We quadriplegics need at least some sort of assistance with... well everything. Not to mention the issues we face with lack of privacy, lack of escape, lack of personal time, longing for independence... and the finer issues here and there and in between... but you get the gist.
I hope those with similar conditions to be portrayed as real people with unfortunate disabilities, but INFINITE possibilities. And I can only hope that so many in such situations never let go of who they are, who they hope to be, and what they want for their lives. I understand that I'm beyond fortunate in my support and it's made all that I do and all that I've become a possibility.

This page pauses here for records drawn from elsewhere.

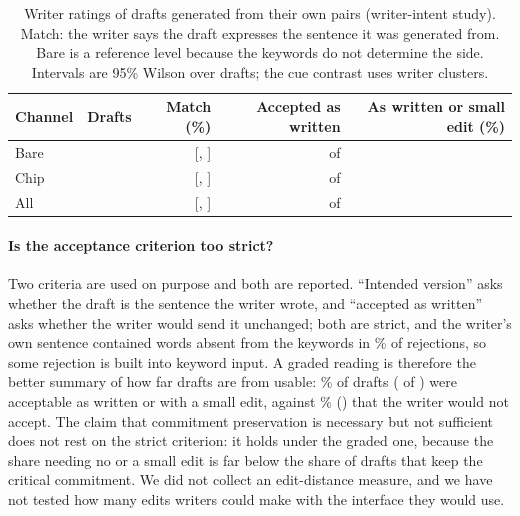 \begin{table}[t]
\centering\small
\caption{Writer ratings of drafts generated from their own pairs (writer-intent study). Match: the writer says the draft expresses the sentence it was generated from. Bare is a reference level because the keywords do not determine the side. Intervals are 95\% Wilson over drafts; the cue contrast uses writer clusters.}\label{tab:s4-p18}
\begin{tabular}{@{}lrrrr@{}}
\toprule
Channel & Drafts & Match (\%) & Accepted as written & As written or small edit (\%) \\
\midrule
Bare & \jmpOneEightYesBareN{} & \jmpOneEightMatchBare{} [\jmpOneEightMatchBareLo{}, \jmpOneEightMatchBareHi{}] & \jmpOneEightYesBareK{} of \jmpOneEightYesBareN{} & \jmpOneEightSmallBare{} \\
Chip & \jmpOneEightYesChipN{} & \jmpOneEightMatchChip{} [\jmpOneEightMatchChipLo{}, \jmpOneEightMatchChipHi{}] & \jmpOneEightYesChipK{} of \jmpOneEightYesChipN{} & \jmpOneEightSmallChip{} \\
All & \jmpOneEightAcceptN{} & \jmpOneEightMatchAll{} [\jmpOneEightMatchAllLo{}, \jmpOneEightMatchAllHi{}] & \jmpOneEightAcceptYesK{} of \jmpOneEightAcceptN{} & \jmpOneEightAcceptYesSmall{} \\
\bottomrule
\end{tabular}
\end{table}

\paragraph{Is the acceptance criterion too strict?}
Two criteria are used on purpose and both are reported. ``Intended version'' asks whether the draft is the sentence the writer wrote, and ``accepted as written'' asks whether the writer would send it unchanged; both are strict, and the writer's own sentence contained words absent from the keywords in \jmwmDroppedUnrecShare{}\% of rejections, so some rejection is built into keyword input. A graded reading is therefore the better summary of how far drafts are from usable: \jmpOneEightAcceptYesSmall{}\% of drafts (\jmpOneEightAcceptYesSmallK{} of \jmpOneEightAcceptN{}) were acceptable as written or with a small edit, against \jmpOneEightAcceptNo{}\% (\jmpOneEightAcceptNoK{}) that the writer would not accept. The claim that commitment preservation is necessary but not sufficient does not rest on the strict criterion: it holds under the graded one, because the share needing no or a small edit is far below the share of drafts that keep the critical commitment. We did not collect an edit-distance measure, and we have not tested how many edits writers could make with the interface they would use.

In my reality show I'd like to show the constant blessings which allow me to live as normal and happy of a life as possible, as in the beautiful people in my life, the love and the opportunities I'm given. I'd also like to show the fight... the rebuilding after destruction... the constant battle to continue to overcome and beat the odds. I do hope to have a powerful presence... and desire to be desired... but I also strive to have a beautiful heart, a strong-will, and a constant fire under my ass to continue believing in all that I am and all that I want to be... someone who's non-superficial...someone that will leave a mark simply by how they made a difference in other's lives.